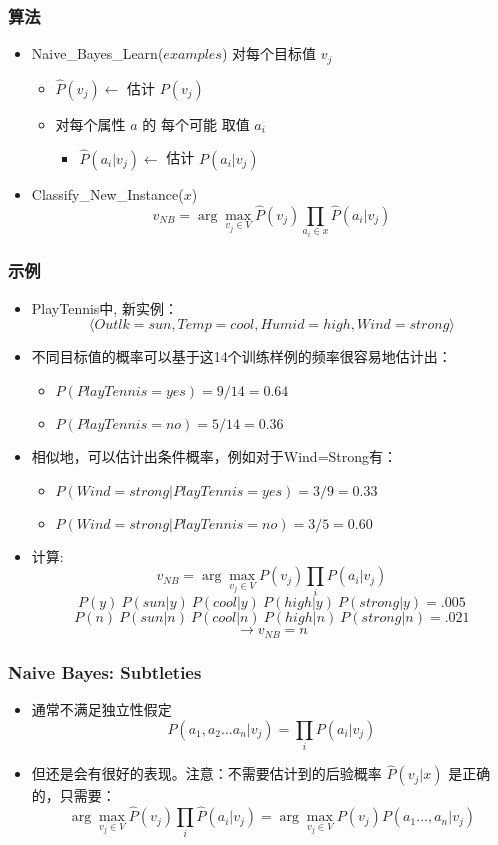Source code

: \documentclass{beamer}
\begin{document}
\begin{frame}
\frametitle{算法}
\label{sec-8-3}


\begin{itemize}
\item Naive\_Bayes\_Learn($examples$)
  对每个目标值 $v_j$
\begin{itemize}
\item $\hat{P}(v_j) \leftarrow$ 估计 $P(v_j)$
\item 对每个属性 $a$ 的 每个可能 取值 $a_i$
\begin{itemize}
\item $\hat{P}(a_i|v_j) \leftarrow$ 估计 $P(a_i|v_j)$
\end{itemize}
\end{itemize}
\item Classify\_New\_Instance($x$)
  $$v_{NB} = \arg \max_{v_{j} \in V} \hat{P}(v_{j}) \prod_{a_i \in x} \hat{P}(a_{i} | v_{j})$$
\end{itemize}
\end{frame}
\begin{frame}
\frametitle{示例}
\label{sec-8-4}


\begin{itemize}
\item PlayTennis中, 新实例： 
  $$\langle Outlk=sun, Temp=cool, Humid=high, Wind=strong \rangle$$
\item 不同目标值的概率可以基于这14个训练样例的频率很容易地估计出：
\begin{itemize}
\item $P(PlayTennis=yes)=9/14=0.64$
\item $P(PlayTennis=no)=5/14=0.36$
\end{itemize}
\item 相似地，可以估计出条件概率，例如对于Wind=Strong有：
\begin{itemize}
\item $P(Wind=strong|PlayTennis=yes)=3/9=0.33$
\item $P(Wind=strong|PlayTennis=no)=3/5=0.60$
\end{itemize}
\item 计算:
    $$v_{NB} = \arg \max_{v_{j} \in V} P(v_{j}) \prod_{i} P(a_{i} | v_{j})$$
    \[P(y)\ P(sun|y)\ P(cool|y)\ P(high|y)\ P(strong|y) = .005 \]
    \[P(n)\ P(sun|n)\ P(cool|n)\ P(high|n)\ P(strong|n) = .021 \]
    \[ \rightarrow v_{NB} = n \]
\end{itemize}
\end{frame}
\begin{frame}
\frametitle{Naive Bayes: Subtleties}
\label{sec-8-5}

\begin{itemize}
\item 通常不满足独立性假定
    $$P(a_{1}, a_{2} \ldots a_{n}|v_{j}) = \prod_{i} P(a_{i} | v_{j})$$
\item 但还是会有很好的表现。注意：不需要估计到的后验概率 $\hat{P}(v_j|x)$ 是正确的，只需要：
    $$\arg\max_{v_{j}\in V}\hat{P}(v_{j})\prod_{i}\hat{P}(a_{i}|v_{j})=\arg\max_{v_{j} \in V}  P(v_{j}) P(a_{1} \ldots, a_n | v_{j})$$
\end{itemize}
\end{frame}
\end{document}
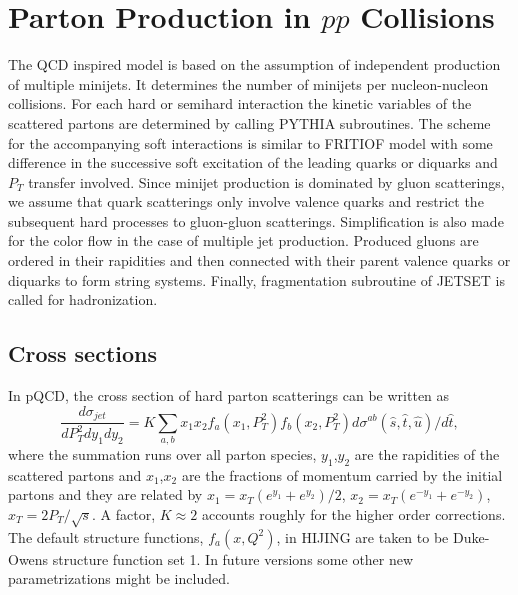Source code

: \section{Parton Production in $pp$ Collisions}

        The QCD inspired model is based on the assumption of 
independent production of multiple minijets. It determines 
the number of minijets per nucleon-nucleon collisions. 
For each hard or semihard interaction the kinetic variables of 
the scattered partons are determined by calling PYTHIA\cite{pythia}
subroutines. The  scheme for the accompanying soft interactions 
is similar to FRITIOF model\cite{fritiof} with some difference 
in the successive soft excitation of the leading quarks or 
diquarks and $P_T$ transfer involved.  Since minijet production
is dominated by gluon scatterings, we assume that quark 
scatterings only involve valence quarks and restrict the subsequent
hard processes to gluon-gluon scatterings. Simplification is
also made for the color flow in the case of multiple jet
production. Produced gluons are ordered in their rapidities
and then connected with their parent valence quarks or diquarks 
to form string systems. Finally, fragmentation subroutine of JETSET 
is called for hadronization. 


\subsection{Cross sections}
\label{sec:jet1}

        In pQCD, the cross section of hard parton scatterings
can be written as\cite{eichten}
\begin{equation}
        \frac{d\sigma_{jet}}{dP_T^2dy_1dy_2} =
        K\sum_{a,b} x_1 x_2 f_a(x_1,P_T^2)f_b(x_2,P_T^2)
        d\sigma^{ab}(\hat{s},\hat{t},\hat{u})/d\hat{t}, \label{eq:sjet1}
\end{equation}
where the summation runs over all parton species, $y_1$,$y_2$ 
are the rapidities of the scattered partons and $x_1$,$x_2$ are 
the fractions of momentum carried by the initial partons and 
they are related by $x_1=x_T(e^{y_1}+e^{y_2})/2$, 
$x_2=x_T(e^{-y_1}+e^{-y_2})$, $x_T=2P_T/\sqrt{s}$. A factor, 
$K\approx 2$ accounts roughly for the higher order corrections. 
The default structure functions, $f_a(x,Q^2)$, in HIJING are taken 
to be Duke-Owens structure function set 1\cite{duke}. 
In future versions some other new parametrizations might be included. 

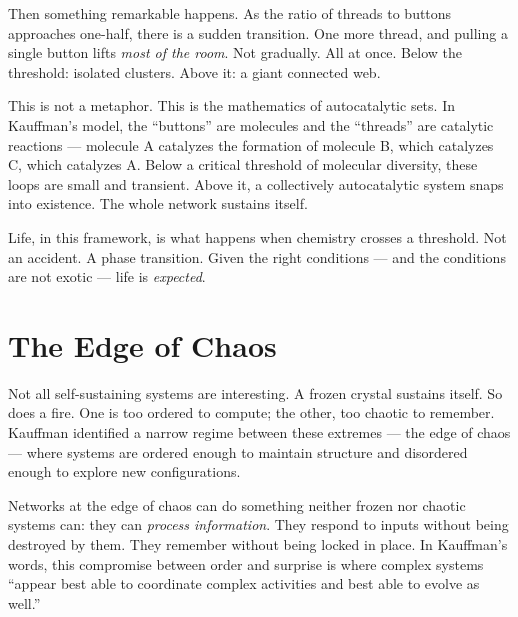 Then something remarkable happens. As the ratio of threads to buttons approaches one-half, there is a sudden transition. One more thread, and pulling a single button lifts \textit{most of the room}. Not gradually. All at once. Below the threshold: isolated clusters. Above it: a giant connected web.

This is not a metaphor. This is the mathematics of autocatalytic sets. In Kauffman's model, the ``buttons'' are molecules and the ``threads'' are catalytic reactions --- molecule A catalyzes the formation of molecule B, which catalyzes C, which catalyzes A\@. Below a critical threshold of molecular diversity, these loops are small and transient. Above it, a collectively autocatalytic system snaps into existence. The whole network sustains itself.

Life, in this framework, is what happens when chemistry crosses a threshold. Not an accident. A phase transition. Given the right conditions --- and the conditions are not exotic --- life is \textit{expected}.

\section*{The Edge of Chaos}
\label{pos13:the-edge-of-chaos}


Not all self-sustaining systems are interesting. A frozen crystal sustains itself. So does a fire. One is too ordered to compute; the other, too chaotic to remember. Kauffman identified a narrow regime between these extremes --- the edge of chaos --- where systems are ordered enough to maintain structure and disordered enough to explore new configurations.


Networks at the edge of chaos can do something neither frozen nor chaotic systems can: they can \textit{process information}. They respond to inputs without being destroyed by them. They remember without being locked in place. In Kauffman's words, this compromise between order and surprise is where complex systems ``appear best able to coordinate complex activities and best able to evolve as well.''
========
▸ REQUIREMENT
Everything in the entries must be written out exactly; the pictures stay out.

▸ RESULT FOR THIS TASK
Source code

: \documentclass{beamer}
\begin{document}
\begin{frame}
\frametitle{算法}
\label{sec-8-3}


\begin{itemize}
\item Naive\_Bayes\_Learn($examples$)
  对每个目标值 $v_j$
\begin{itemize}
\item $\hat{P}(v_j) \leftarrow$ 估计 $P(v_j)$
\item 对每个属性 $a$ 的 每个可能 取值 $a_i$
\begin{itemize}
\item $\hat{P}(a_i|v_j) \leftarrow$ 估计 $P(a_i|v_j)$
\end{itemize}
\end{itemize}
\item Classify\_New\_Instance($x$)
  $$v_{NB} = \arg \max_{v_{j} \in V} \hat{P}(v_{j}) \prod_{a_i \in x} \hat{P}(a_{i} | v_{j})$$
\end{itemize}
\end{frame}
\begin{frame}
\frametitle{示例}
\label{sec-8-4}


\begin{itemize}
\item PlayTennis中, 新实例： 
  $$\langle Outlk=sun, Temp=cool, Humid=high, Wind=strong \rangle$$
\item 不同目标值的概率可以基于这14个训练样例的频率很容易地估计出：
\begin{itemize}
\item $P(PlayTennis=yes)=9/14=0.64$
\item $P(PlayTennis=no)=5/14=0.36$
\end{itemize}
\item 相似地，可以估计出条件概率，例如对于Wind=Strong有：
\begin{itemize}
\item $P(Wind=strong|PlayTennis=yes)=3/9=0.33$
\item $P(Wind=strong|PlayTennis=no)=3/5=0.60$
\end{itemize}
\item 计算:
    $$v_{NB} = \arg \max_{v_{j} \in V} P(v_{j}) \prod_{i} P(a_{i} | v_{j})$$
    \[P(y)\ P(sun|y)\ P(cool|y)\ P(high|y)\ P(strong|y) = .005 \]
    \[P(n)\ P(sun|n)\ P(cool|n)\ P(high|n)\ P(strong|n) = .021 \]
    \[ \rightarrow v_{NB} = n \]
\end{itemize}
\end{frame}
\begin{frame}
\frametitle{Naive Bayes: Subtleties}
\label{sec-8-5}

\begin{itemize}
\item 通常不满足独立性假定
    $$P(a_{1}, a_{2} \ldots a_{n}|v_{j}) = \prod_{i} P(a_{i} | v_{j})$$
\item 但还是会有很好的表现。注意：不需要估计到的后验概率 $\hat{P}(v_j|x)$ 是正确的，只需要：
    $$\arg\max_{v_{j}\in V}\hat{P}(v_{j})\prod_{i}\hat{P}(a_{i}|v_{j})=\arg\max_{v_{j} \in V}  P(v_{j}) P(a_{1} \ldots, a_n | v_{j})$$
\end{itemize}
\end{frame}
\end{document}
Source code

: \section{Parton Production in $pp$ Collisions}

        The QCD inspired model is based on the assumption of 
independent production of multiple minijets. It determines 
the number of minijets per nucleon-nucleon collisions. 
For each hard or semihard interaction the kinetic variables of 
the scattered partons are determined by calling PYTHIA\cite{pythia}
subroutines. The  scheme for the accompanying soft interactions 
is similar to FRITIOF model\cite{fritiof} with some difference 
in the successive soft excitation of the leading quarks or 
diquarks and $P_T$ transfer involved.  Since minijet production
is dominated by gluon scatterings, we assume that quark 
scatterings only involve valence quarks and restrict the subsequent
hard processes to gluon-gluon scatterings. Simplification is
also made for the color flow in the case of multiple jet
production. Produced gluons are ordered in their rapidities
and then connected with their parent valence quarks or diquarks 
to form string systems. Finally, fragmentation subroutine of JETSET 
is called for hadronization. 


\subsection{Cross sections}
\label{sec:jet1}

        In pQCD, the cross section of hard parton scatterings
can be written as\cite{eichten}
\begin{equation}
        \frac{d\sigma_{jet}}{dP_T^2dy_1dy_2} =
        K\sum_{a,b} x_1 x_2 f_a(x_1,P_T^2)f_b(x_2,P_T^2)
        d\sigma^{ab}(\hat{s},\hat{t},\hat{u})/d\hat{t}, \label{eq:sjet1}
\end{equation}
where the summation runs over all parton species, $y_1$,$y_2$ 
are the rapidities of the scattered partons and $x_1$,$x_2$ are 
the fractions of momentum carried by the initial partons and 
they are related by $x_1=x_T(e^{y_1}+e^{y_2})/2$, 
$x_2=x_T(e^{-y_1}+e^{-y_2})$, $x_T=2P_T/\sqrt{s}$. A factor, 
$K\approx 2$ accounts roughly for the higher order corrections. 
The default structure functions, $f_a(x,Q^2)$, in HIJING are taken 
to be Duke-Owens structure function set 1\cite{duke}. 
In future versions some other new parametrizations might be included. 

 Then something remarkable happens. As the ratio of threads to buttons approaches one-half, there is a sudden transition. One more thread, and pulling a single button lifts \textit{most of the room}. Not gradually. All at once. Below the threshold: isolated clusters. Above it: a giant connected web.

This is not a metaphor. This is the mathematics of autocatalytic sets. In Kauffman's model, the ``buttons'' are molecules and the ``threads'' are catalytic reactions --- molecule A catalyzes the formation of molecule B, which catalyzes C, which catalyzes A\@. Below a critical threshold of molecular diversity, these loops are small and transient. Above it, a collectively autocatalytic system snaps into existence. The whole network sustains itself.

Life, in this framework, is what happens when chemistry crosses a threshold. Not an accident. A phase transition. Given the right conditions --- and the conditions are not exotic --- life is \textit{expected}.

\section*{The Edge of Chaos}
\label{pos13:the-edge-of-chaos}


Not all self-sustaining systems are interesting. A frozen crystal sustains itself. So does a fire. One is too ordered to compute; the other, too chaotic to remember. Kauffman identified a narrow regime between these extremes --- the edge of chaos --- where systems are ordered enough to maintain structure and disordered enough to explore new configurations.


Networks at the edge of chaos can do something neither frozen nor chaotic systems can: they can \textit{process information}. They respond to inputs without being destroyed by them. They remember without being locked in place. In Kauffman's words, this compromise between order and surprise is where complex systems ``appear best able to coordinate complex activities and best able to evolve as well.''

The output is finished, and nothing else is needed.